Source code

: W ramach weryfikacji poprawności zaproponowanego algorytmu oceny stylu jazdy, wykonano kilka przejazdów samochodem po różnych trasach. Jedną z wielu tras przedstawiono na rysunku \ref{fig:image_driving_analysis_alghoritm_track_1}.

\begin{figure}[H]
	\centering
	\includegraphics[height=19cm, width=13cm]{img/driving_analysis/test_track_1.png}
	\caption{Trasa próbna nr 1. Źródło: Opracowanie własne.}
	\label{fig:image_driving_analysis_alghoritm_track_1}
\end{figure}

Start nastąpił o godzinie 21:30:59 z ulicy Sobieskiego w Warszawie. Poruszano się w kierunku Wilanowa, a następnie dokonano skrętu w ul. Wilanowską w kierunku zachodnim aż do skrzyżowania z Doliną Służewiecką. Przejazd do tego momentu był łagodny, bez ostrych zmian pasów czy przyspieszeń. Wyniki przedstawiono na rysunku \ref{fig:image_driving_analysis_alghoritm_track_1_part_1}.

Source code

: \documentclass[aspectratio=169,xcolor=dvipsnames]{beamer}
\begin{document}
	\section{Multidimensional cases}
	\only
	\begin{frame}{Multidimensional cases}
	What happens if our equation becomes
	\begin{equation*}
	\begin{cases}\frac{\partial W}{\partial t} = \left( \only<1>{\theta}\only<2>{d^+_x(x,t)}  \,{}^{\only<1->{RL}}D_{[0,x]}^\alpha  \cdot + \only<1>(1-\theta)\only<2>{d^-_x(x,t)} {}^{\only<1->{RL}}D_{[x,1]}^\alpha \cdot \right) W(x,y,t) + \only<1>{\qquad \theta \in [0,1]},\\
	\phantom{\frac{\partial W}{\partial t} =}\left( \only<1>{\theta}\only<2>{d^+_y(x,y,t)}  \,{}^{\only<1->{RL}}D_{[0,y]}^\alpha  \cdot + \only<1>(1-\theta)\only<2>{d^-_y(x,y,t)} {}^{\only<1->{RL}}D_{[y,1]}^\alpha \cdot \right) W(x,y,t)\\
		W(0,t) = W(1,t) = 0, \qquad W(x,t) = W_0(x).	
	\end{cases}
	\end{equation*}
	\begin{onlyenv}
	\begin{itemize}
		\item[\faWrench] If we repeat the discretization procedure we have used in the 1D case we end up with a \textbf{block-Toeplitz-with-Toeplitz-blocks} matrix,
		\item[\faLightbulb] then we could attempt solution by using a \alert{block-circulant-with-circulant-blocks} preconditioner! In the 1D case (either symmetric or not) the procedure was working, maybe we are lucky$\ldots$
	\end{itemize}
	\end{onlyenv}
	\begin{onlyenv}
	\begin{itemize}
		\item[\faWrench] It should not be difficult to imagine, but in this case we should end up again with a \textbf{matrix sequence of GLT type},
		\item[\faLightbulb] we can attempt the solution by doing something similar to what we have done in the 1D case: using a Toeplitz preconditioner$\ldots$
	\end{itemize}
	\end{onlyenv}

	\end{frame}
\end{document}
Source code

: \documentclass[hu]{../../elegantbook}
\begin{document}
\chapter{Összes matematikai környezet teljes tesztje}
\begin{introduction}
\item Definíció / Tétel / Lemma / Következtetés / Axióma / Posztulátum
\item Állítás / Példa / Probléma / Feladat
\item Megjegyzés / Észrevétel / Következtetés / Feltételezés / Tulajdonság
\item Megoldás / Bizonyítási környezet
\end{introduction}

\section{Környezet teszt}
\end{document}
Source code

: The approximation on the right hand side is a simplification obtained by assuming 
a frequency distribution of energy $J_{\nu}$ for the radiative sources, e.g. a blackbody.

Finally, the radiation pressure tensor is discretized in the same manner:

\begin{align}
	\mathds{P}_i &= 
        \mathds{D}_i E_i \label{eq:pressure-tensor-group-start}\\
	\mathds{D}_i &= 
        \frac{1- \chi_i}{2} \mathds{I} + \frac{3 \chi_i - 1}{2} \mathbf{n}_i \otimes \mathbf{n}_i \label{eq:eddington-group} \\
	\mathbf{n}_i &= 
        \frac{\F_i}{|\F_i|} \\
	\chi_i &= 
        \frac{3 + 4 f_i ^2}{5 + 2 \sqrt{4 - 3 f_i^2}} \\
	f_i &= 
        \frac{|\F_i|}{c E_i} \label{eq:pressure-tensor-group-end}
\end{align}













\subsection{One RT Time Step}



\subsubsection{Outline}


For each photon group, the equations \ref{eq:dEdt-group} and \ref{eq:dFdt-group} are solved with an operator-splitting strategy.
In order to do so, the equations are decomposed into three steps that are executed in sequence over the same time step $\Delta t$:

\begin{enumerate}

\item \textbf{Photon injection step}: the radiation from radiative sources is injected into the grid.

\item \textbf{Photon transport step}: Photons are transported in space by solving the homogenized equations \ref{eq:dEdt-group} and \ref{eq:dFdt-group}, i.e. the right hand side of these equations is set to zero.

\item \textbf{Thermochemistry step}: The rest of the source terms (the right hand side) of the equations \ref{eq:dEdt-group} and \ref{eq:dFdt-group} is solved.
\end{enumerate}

**AIM OF THE TASK:** Return the data in full, exactly as it appears above.

**SOLUTION TO THIS EXERCISE:**
Source code

: W ramach weryfikacji poprawności zaproponowanego algorytmu oceny stylu jazdy, wykonano kilka przejazdów samochodem po różnych trasach. Jedną z wielu tras przedstawiono na rysunku \ref{fig:image_driving_analysis_alghoritm_track_1}.

\begin{figure}[H]
	\centering
	\includegraphics[height=19cm, width=13cm]{img/driving_analysis/test_track_1.png}
	\caption{Trasa próbna nr 1. Źródło: Opracowanie własne.}
	\label{fig:image_driving_analysis_alghoritm_track_1}
\end{figure}

Start nastąpił o godzinie 21:30:59 z ulicy Sobieskiego w Warszawie. Poruszano się w kierunku Wilanowa, a następnie dokonano skrętu w ul. Wilanowską w kierunku zachodnim aż do skrzyżowania z Doliną Służewiecką. Przejazd do tego momentu był łagodny, bez ostrych zmian pasów czy przyspieszeń. Wyniki przedstawiono na rysunku \ref{fig:image_driving_analysis_alghoritm_track_1_part_1}.

Source code

: \documentclass[aspectratio=169,xcolor=dvipsnames]{beamer}
\begin{document}
	\section{Multidimensional cases}
	\only
	\begin{frame}{Multidimensional cases}
	What happens if our equation becomes
	\begin{equation*}
	\begin{cases}\frac{\partial W}{\partial t} = \left( \only<1>{\theta}\only<2>{d^+_x(x,t)}  \,{}^{\only<1->{RL}}D_{[0,x]}^\alpha  \cdot + \only<1>(1-\theta)\only<2>{d^-_x(x,t)} {}^{\only<1->{RL}}D_{[x,1]}^\alpha \cdot \right) W(x,y,t) + \only<1>{\qquad \theta \in [0,1]},\\
	\phantom{\frac{\partial W}{\partial t} =}\left( \only<1>{\theta}\only<2>{d^+_y(x,y,t)}  \,{}^{\only<1->{RL}}D_{[0,y]}^\alpha  \cdot + \only<1>(1-\theta)\only<2>{d^-_y(x,y,t)} {}^{\only<1->{RL}}D_{[y,1]}^\alpha \cdot \right) W(x,y,t)\\
		W(0,t) = W(1,t) = 0, \qquad W(x,t) = W_0(x).	
	\end{cases}
	\end{equation*}
	\begin{onlyenv}
	\begin{itemize}
		\item[\faWrench] If we repeat the discretization procedure we have used in the 1D case we end up with a \textbf{block-Toeplitz-with-Toeplitz-blocks} matrix,
		\item[\faLightbulb] then we could attempt solution by using a \alert{block-circulant-with-circulant-blocks} preconditioner! In the 1D case (either symmetric or not) the procedure was working, maybe we are lucky$\ldots$
	\end{itemize}
	\end{onlyenv}
	\begin{onlyenv}
	\begin{itemize}
		\item[\faWrench] It should not be difficult to imagine, but in this case we should end up again with a \textbf{matrix sequence of GLT type},
		\item[\faLightbulb] we can attempt the solution by doing something similar to what we have done in the 1D case: using a Toeplitz preconditioner$\ldots$
	\end{itemize}
	\end{onlyenv}

	\end{frame}
\end{document}
Source code

: \documentclass[hu]{../../elegantbook}
\begin{document}
\chapter{Összes matematikai környezet teljes tesztje}
\begin{introduction}
\item Definíció / Tétel / Lemma / Következtetés / Axióma / Posztulátum
\item Állítás / Példa / Probléma / Feladat
\item Megjegyzés / Észrevétel / Következtetés / Feltételezés / Tulajdonság
\item Megoldás / Bizonyítási környezet
\end{introduction}

\section{Környezet teszt}
\end{document}
Source code

: The approximation on the right hand side is a simplification obtained by assuming 
a frequency distribution of energy $J_{\nu}$ for the radiative sources, e.g. a blackbody.

Finally, the radiation pressure tensor is discretized in the same manner:

\begin{align}
	\mathds{P}_i &= 
        \mathds{D}_i E_i \label{eq:pressure-tensor-group-start}\\
	\mathds{D}_i &= 
        \frac{1- \chi_i}{2} \mathds{I} + \frac{3 \chi_i - 1}{2} \mathbf{n}_i \otimes \mathbf{n}_i \label{eq:eddington-group} \\
	\mathbf{n}_i &= 
        \frac{\F_i}{|\F_i|} \\
	\chi_i &= 
        \frac{3 + 4 f_i ^2}{5 + 2 \sqrt{4 - 3 f_i^2}} \\
	f_i &= 
        \frac{|\F_i|}{c E_i} \label{eq:pressure-tensor-group-end}
\end{align}













\subsection{One RT Time Step}



\subsubsection{Outline}


For each photon group, the equations \ref{eq:dEdt-group} and \ref{eq:dFdt-group} are solved with an operator-splitting strategy.
In order to do so, the equations are decomposed into three steps that are executed in sequence over the same time step $\Delta t$:

\begin{enumerate}

\item \textbf{Photon injection step}: the radiation from radiative sources is injected into the grid.

\item \textbf{Photon transport step}: Photons are transported in space by solving the homogenized equations \ref{eq:dEdt-group} and \ref{eq:dFdt-group}, i.e. the right hand side of these equations is set to zero.

\item \textbf{Thermochemistry step}: The rest of the source terms (the right hand side) of the equations \ref{eq:dEdt-group} and \ref{eq:dFdt-group} is solved.
\end{enumerate}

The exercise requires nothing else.